Practical tips for working within the window

A little awareness goes a long way. Here are concrete habits that help:

Put the most important material last. Because attention is weighted toward recent tokens and the edges of the input are the most likely to be trimmed, the instruction or data you most need the model to act on should sit near the end of your prompt, not the beginning.

Do not paste everything "just in case." Dumping an entire codebase or a full document into the window sounds safe, but it dilutes the model's attention and burns budget that could go to a better answer. Include only the parts relevant to the task.

Re-state critical constraints. If a rule matters across a long conversation ("answer in under 50 words," "assume Python 3.11"), do not trust that an early instruction will survive. Restate key constraints when the conversation gets long.

Start fresh for a new task. A thread that has meandered through several unrelated topics carries a lot of irrelevant context. Beginning a new conversation for a new task gives the model a clean window and often better results.
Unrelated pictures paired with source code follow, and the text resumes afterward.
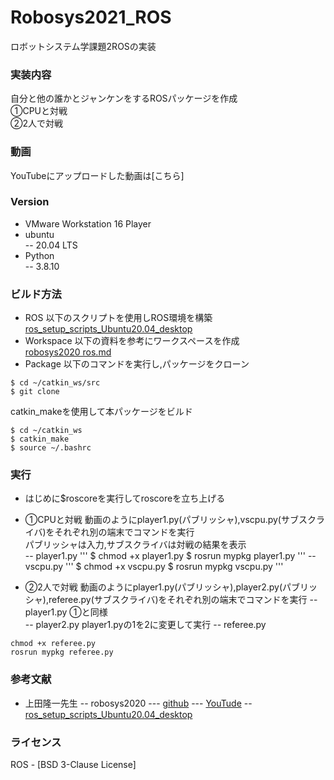 # Robosys2021_ROS
ロボットシステム学課題2ROSの実装

### 実装内容
自分と他の誰かとジャンケンをするROSパッケージを作成<br>
①CPUと対戦<br>
②2人で対戦<br>

### 動画
YouTubeにアップロードした動画は[こちら]

### Version
- VMware Workstation 16 Player
- ubuntu<br>
-- 20.04 LTS
- Python<br>
-- 3.8.10

### ビルド方法
- ROS
以下のスクリプトを使用しROS環境を構築<br>
[ros_setup_scripts_Ubuntu20.04_desktop](https://github.com/ryuichiueda/ros_setup_scripts_Ubuntu20.04_desktop)<br>
- Workspace
以下の資料を参考にワークスペースを作成<br>
[robosys2020 ros.md](https://github.com/ryuichiueda/robosys2020/blob/master/md/ros.md)<br>
- Package
以下のコマンドを実行し,パッケージをクローン
```
$ cd ~/catkin_ws/src
$ git clone 
```
catkin_makeを使用して本パッケージをビルド
```
$ cd ~/catkin_ws
$ catkin_make
$ source ~/.bashrc
```
### 実行
- はじめに$roscoreを実行してroscoreを立ち上げる
- ①CPUと対戦
動画のようにplayer1.py(パブリッシャ),vscpu.py(サブスクライバ)をそれぞれ別の端末でコマンドを実行<br>
パブリッシャは入力,サブスクライバは対戦の結果を表示<br>
-- player1.py
'''
$ chmod +x player1.py
$ rosrun mypkg player1.py
'''
-- vscpu.py
'''
$ chmod +x vscpu.py
$ rosrun mypkg vscpu.py
'''

- ②2人で対戦
動画のようにplayer1.py(パブリッシャ),player2.py(パブリッシャ),referee.py(サブスクライバ)をそれぞれ別の端末でコマンドを実行
-- player1.py
①と同様<br>
-- player2.py
player1.pyの1を2に変更して実行
-- referee.py
```
chmod +x referee.py
rosrun mypkg referee.py
```

### 参考文献
- 上田隆一先生
-- robosys2020
--- [github](https://github.com/ryuichiueda/robosys2020)
--- [YouTude](https://youtu.be/PL85Pw_zQH0)
-- [ros_setup_scripts_Ubuntu20.04_desktop](https://github.com/ryuichiueda/ros_setup_scripts_Ubuntu20.04_desktop)

### ライセンス
ROS - [BSD 3-Clause License]
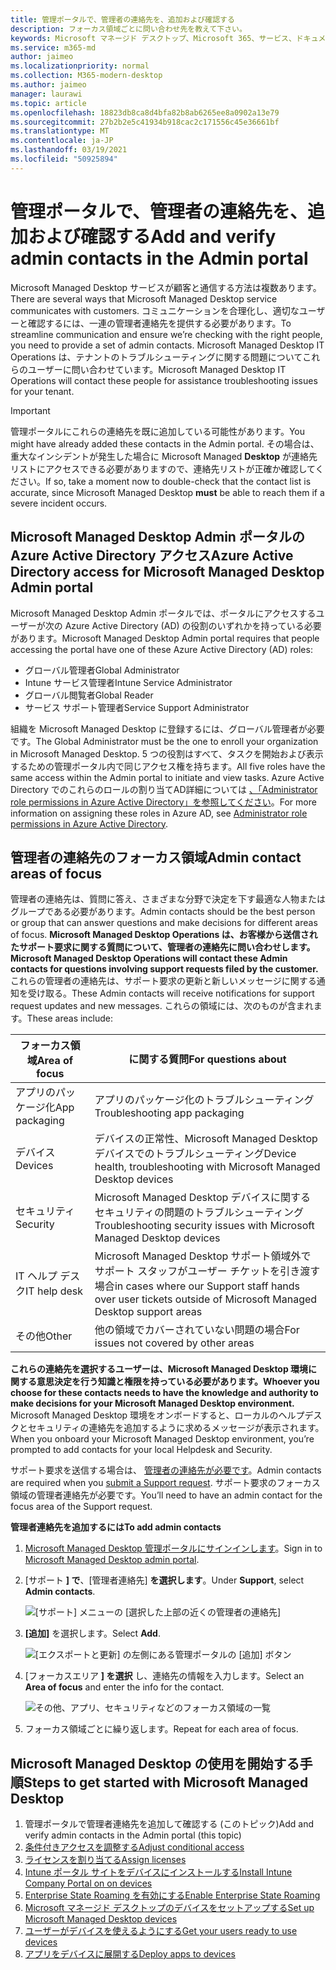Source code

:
 ```yaml
---
title: 管理ポータルで、管理者の連絡先を、追加および確認する
description: フォーカス領域ごとに問い合わせ先を教えて下さい。
keywords: Microsoft マネージド デスクトップ、Microsoft 365、サービス、ドキュメント
ms.service: m365-md
author: jaimeo
ms.localizationpriority: normal
ms.collection: M365-modern-desktop
ms.author: jaimeo
manager: laurawi
ms.topic: article
ms.openlocfilehash: 18823db8ca8d4bfa82b8ab6265ee8a0902a13e79
ms.sourcegitcommit: 27b2b2e5c41934b918cac2c171556c45e36661bf
ms.translationtype: MT
ms.contentlocale: ja-JP
ms.lasthandoff: 03/19/2021
ms.locfileid: "50925894"
---
```

# <a name="add-and-verify-admin-contacts-in-the-admin-portal"></a><span data-ttu-id="614f0-104">管理ポータルで、管理者の連絡先を、追加および確認する</span><span class="sxs-lookup"><span data-stu-id="614f0-104">Add and verify admin contacts in the Admin portal</span></span>

<span data-ttu-id="614f0-105">Microsoft Managed Desktop サービスが顧客と通信する方法は複数あります。</span><span class="sxs-lookup"><span data-stu-id="614f0-105">There are several ways that Microsoft Managed Desktop service communicates with customers.</span></span> <span data-ttu-id="614f0-106">コミュニケーションを合理化し、適切なユーザーと確認するには、一連の管理者連絡先を提供する必要があります。</span><span class="sxs-lookup"><span data-stu-id="614f0-106">To streamline communication and ensure we’re checking with the right people, you need to provide a set of admin contacts.</span></span> <span data-ttu-id="614f0-107">Microsoft Managed Desktop IT Operations は、テナントのトラブルシューティングに関する問題についてこれらのユーザーに問い合わせています。</span><span class="sxs-lookup"><span data-stu-id="614f0-107">Microsoft Managed Desktop IT Operations will contact these people for assistance troubleshooting issues for your tenant.</span></span>

> [!IMPORTANT]
> <span data-ttu-id="614f0-108">管理ポータルにこれらの連絡先を既に追加している可能性があります。</span><span class="sxs-lookup"><span data-stu-id="614f0-108">You might have already added these contacts in the Admin portal.</span></span> <span data-ttu-id="614f0-109">その場合は、重大なインシデントが発生した場合に Microsoft Managed **Desktop** が連絡先リストにアクセスできる必要がありますので、連絡先リストが正確か確認してください。</span><span class="sxs-lookup"><span data-stu-id="614f0-109">If so, take a moment now to double-check that the contact list is accurate, since Microsoft Managed Desktop **must** be able to reach them if a severe incident occurs.</span></span>

## <a name="azure-active-directory-access-for-microsoft-managed-desktop-admin-portal"></a><span data-ttu-id="614f0-110">Microsoft Managed Desktop Admin ポータルの Azure Active Directory アクセス</span><span class="sxs-lookup"><span data-stu-id="614f0-110">Azure Active Directory access for Microsoft Managed Desktop Admin portal</span></span>

<span data-ttu-id="614f0-111">Microsoft Managed Desktop Admin ポータルでは、ポータルにアクセスするユーザーが次の Azure Active Directory (AD) の役割のいずれかを持っている必要があります。</span><span class="sxs-lookup"><span data-stu-id="614f0-111">Microsoft Managed Desktop Admin portal requires that people accessing the portal have one of these Azure Active Directory (AD) roles:</span></span>
- <span data-ttu-id="614f0-112">グローバル管理者</span><span class="sxs-lookup"><span data-stu-id="614f0-112">Global Administrator</span></span>
- <span data-ttu-id="614f0-113">Intune サービス管理者</span><span class="sxs-lookup"><span data-stu-id="614f0-113">Intune Service Administrator</span></span>
- <span data-ttu-id="614f0-114">グローバル閲覧者</span><span class="sxs-lookup"><span data-stu-id="614f0-114">Global Reader</span></span>
- <span data-ttu-id="614f0-115">サービス サポート管理者</span><span class="sxs-lookup"><span data-stu-id="614f0-115">Service Support Administrator</span></span>

<span data-ttu-id="614f0-116">組織を Microsoft Managed Desktop に登録するには、グローバル管理者が必要です。</span><span class="sxs-lookup"><span data-stu-id="614f0-116">The Global Administrator must be the one to enroll your organization in Microsoft Managed Desktop.</span></span> <span data-ttu-id="614f0-117">5 つの役割はすべて、タスクを開始および表示するための管理ポータル内で同じアクセス権を持ちます。</span><span class="sxs-lookup"><span data-stu-id="614f0-117">All five roles have the same access within the Admin portal to initiate and view tasks.</span></span> <span data-ttu-id="614f0-118">Azure Active Directory でのこれらのロールの割り当てAD詳細については [、「Administrator role permissions in Azure Active Directory」を参照してください](/azure/active-directory/users-groups-roles/directory-assign-admin-roles)。</span><span class="sxs-lookup"><span data-stu-id="614f0-118">For more information on assigning these roles in Azure AD, see [Administrator role permissions in Azure Active Directory](/azure/active-directory/users-groups-roles/directory-assign-admin-roles).</span></span> 

## <a name="admin-contact-areas-of-focus"></a><span data-ttu-id="614f0-119">管理者の連絡先のフォーカス領域</span><span class="sxs-lookup"><span data-stu-id="614f0-119">Admin contact areas of focus</span></span>

<span data-ttu-id="614f0-120">管理者の連絡先は、質問に答え、さまざまな分野で決定を下す最適な人物またはグループである必要があります。</span><span class="sxs-lookup"><span data-stu-id="614f0-120">Admin contacts should be the best person or group that can answer questions and make decisions for different areas of focus.</span></span> <span data-ttu-id="614f0-121">**Microsoft Managed Desktop Operations は、お客様から送信されたサポート要求に関する質問について、管理者の連絡先に問い合わせします。**</span><span class="sxs-lookup"><span data-stu-id="614f0-121">**Microsoft Managed Desktop Operations will contact these Admin contacts for questions involving support requests filed by the customer.**</span></span> <span data-ttu-id="614f0-122">これらの管理者の連絡先は、サポート要求の更新と新しいメッセージに関する通知を受け取る。</span><span class="sxs-lookup"><span data-stu-id="614f0-122">These Admin contacts will receive notifications for support request updates and new messages.</span></span> <span data-ttu-id="614f0-123">これらの領域には、次のものが含まれます。</span><span class="sxs-lookup"><span data-stu-id="614f0-123">These areas include:</span></span>

<span data-ttu-id="614f0-124">フォーカス領域</span><span class="sxs-lookup"><span data-stu-id="614f0-124">Area of focus</span></span> | <span data-ttu-id="614f0-125">に関する質問</span><span class="sxs-lookup"><span data-stu-id="614f0-125">For questions about</span></span>
--- | ---
<span data-ttu-id="614f0-126">アプリのパッケージ化</span><span class="sxs-lookup"><span data-stu-id="614f0-126">App packaging</span></span> | <span data-ttu-id="614f0-127">アプリのパッケージ化のトラブルシューティング</span><span class="sxs-lookup"><span data-stu-id="614f0-127">Troubleshooting app packaging</span></span>
<span data-ttu-id="614f0-128">デバイス</span><span class="sxs-lookup"><span data-stu-id="614f0-128">Devices</span></span> | <span data-ttu-id="614f0-129">デバイスの正常性、Microsoft Managed Desktop デバイスでのトラブルシューティング</span><span class="sxs-lookup"><span data-stu-id="614f0-129">Device health, troubleshooting with Microsoft Managed Desktop devices</span></span>
<span data-ttu-id="614f0-130">セキュリティ</span><span class="sxs-lookup"><span data-stu-id="614f0-130">Security</span></span> | <span data-ttu-id="614f0-131">Microsoft Managed Desktop デバイスに関するセキュリティの問題のトラブルシューティング</span><span class="sxs-lookup"><span data-stu-id="614f0-131">Troubleshooting security issues with Microsoft Managed Desktop devices</span></span>
<span data-ttu-id="614f0-132">IT ヘルプ デスク</span><span class="sxs-lookup"><span data-stu-id="614f0-132">IT help desk</span></span> | <span data-ttu-id="614f0-133">Microsoft Managed Desktop サポート領域外でサポート スタッフがユーザー チケットを引き渡す場合</span><span class="sxs-lookup"><span data-stu-id="614f0-133">in cases where our Support staff hands over user tickets outside of Microsoft Managed Desktop support areas</span></span> 
<span data-ttu-id="614f0-134">その他</span><span class="sxs-lookup"><span data-stu-id="614f0-134">Other</span></span> | <span data-ttu-id="614f0-135">他の領域でカバーされていない問題の場合</span><span class="sxs-lookup"><span data-stu-id="614f0-135">For issues not covered by other areas</span></span>

<span data-ttu-id="614f0-136">**これらの連絡先を選択するユーザーは、Microsoft Managed Desktop 環境に関する意思決定を行う知識と権限を持っている必要があります。**</span><span class="sxs-lookup"><span data-stu-id="614f0-136">**Whoever you choose for these contacts needs to have the knowledge and authority to make decisions for your Microsoft Managed Desktop environment.**</span></span> <span data-ttu-id="614f0-137">Microsoft Managed Desktop 環境をオンボードすると、ローカルのヘルプデスクとセキュリティの連絡先を追加するように求めるメッセージが表示されます。</span><span class="sxs-lookup"><span data-stu-id="614f0-137">When you onboard your Microsoft Managed Desktop environment, you’re prompted to add contacts for your local Helpdesk and Security.</span></span> 

<span data-ttu-id="614f0-138">サポート要求を送信する場合は、 [管理者の連絡先が必要です](../service-description/support.md)。</span><span class="sxs-lookup"><span data-stu-id="614f0-138">Admin contacts are required when you [submit a Support request](../service-description/support.md).</span></span> <span data-ttu-id="614f0-139">サポート要求のフォーカス領域の管理者連絡先が必要です。</span><span class="sxs-lookup"><span data-stu-id="614f0-139">You’ll need to have an admin contact for the focus area of the Support request.</span></span> 

<span data-ttu-id="614f0-140">**管理者連絡先を追加するには**</span><span class="sxs-lookup"><span data-stu-id="614f0-140">**To add admin contacts**</span></span>

1.  <span data-ttu-id="614f0-141">[Microsoft Managed Desktop 管理ポータルにサインインします](https://aka.ms/mwaasportal)。</span><span class="sxs-lookup"><span data-stu-id="614f0-141">Sign in to [Microsoft Managed Desktop admin portal](https://aka.ms/mwaasportal).</span></span> 

2.  <span data-ttu-id="614f0-142">[サポート **] で**、[管理者連絡先] **を選択します**。</span><span class="sxs-lookup"><span data-stu-id="614f0-142">Under **Support**, select **Admin contacts**.</span></span> 

    ![[サポート] メニューの [選択した上部の近くの管理者の連絡先]](../../media/admincontacts.png)

3. <span data-ttu-id="614f0-144">**[追加]** を選択します。</span><span class="sxs-lookup"><span data-stu-id="614f0-144">Select **Add**.</span></span>

    ![[エクスポートと更新] の左側にある管理ポータルの [追加] ボタン](../../media/adminadd.png)

4.  <span data-ttu-id="614f0-146">[フォーカスエリア **] を選択** し、連絡先の情報を入力します。</span><span class="sxs-lookup"><span data-stu-id="614f0-146">Select an **Area of focus** and enter the info for the contact.</span></span> 

    ![その他、アプリ、セキュリティなどのフォーカス領域の一覧](../../media/areaoffocus.png)

5. <span data-ttu-id="614f0-148">フォーカス領域ごとに繰り返します。</span><span class="sxs-lookup"><span data-stu-id="614f0-148">Repeat for each area of focus.</span></span> 

## <a name="steps-to-get-started-with-microsoft-managed-desktop"></a><span data-ttu-id="614f0-149">Microsoft Managed Desktop の使用を開始する手順</span><span class="sxs-lookup"><span data-stu-id="614f0-149">Steps to get started with Microsoft Managed Desktop</span></span>

1. <span data-ttu-id="614f0-150">管理ポータルで管理者連絡先を追加して確認する (このトピック)</span><span class="sxs-lookup"><span data-stu-id="614f0-150">Add and verify admin contacts in the Admin portal (this topic)</span></span>
2. [<span data-ttu-id="614f0-151">条件付きアクセスを調整する</span><span class="sxs-lookup"><span data-stu-id="614f0-151">Adjust conditional access</span></span>](conditional-access.md)
3. [<span data-ttu-id="614f0-152">ライセンスを割り当てる</span><span class="sxs-lookup"><span data-stu-id="614f0-152">Assign licenses</span></span>](assign-licenses.md)
4. [<span data-ttu-id="614f0-153">Intune ポータル サイトをデバイスにインストールする</span><span class="sxs-lookup"><span data-stu-id="614f0-153">Install Intune Company Portal on on devices</span></span>](company-portal.md)
5. [<span data-ttu-id="614f0-154">Enterprise State Roaming を有効にする</span><span class="sxs-lookup"><span data-stu-id="614f0-154">Enable Enterprise State Roaming</span></span>](enterprise-state-roaming.md)
6. [<span data-ttu-id="614f0-155">Microsoft マネージド デスクトップのデバイスをセットアップする</span><span class="sxs-lookup"><span data-stu-id="614f0-155">Set up Microsoft Managed Desktop devices</span></span>](set-up-devices.md)
7. [<span data-ttu-id="614f0-156">ユーザーがデバイスを使えるようにする</span><span class="sxs-lookup"><span data-stu-id="614f0-156">Get your users ready to use devices</span></span>](get-started-devices.md)
8. [<span data-ttu-id="614f0-157">アプリをデバイスに展開する</span><span class="sxs-lookup"><span data-stu-id="614f0-157">Deploy apps to devices</span></span>](deploy-apps.md)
Prefer structured, scannable input. Clear headings and delimited sections help the model find what it needs in a long input, which improves both speed and accuracy.

Context window vs. training knowledge

A common confusion is mixing up the context window with what the model "knows." They are different things:

Training knowledge is everything the model learned before you ever talk to it. It is fixed once training ends and lives in the model's weights.
The context window is the working memory for the current conversation. It is short-term, holds only what you put into it, and resets every turn.

A model can know an enormous amount and still fail at a task if the relevant information is not in the window. Conversely, pasting the right facts into the window lets a modest model outperform a much larger one that is working from memory alone. This is the entire basis of retrieval-augmented generation: getting the right text into the window beats hoping the model remembers it.

Conclusion

The context window is the single concept that best explains the everyday quirks of AI assistants. It is why models forget, why long chats degrade, why order matters, and why a bigger window is not automatically a better answer if the cost grows too fast. Once you internalize that a model re-reads everything it can see before each reply — and that "everything it can see" is bounded — a lot of confusing behavior starts to make sense.

The good news is that the window is something you can work with deliberately. By managing what goes in, where it sits, and when to start fresh, you get noticeably better results from any model, regardless of its size.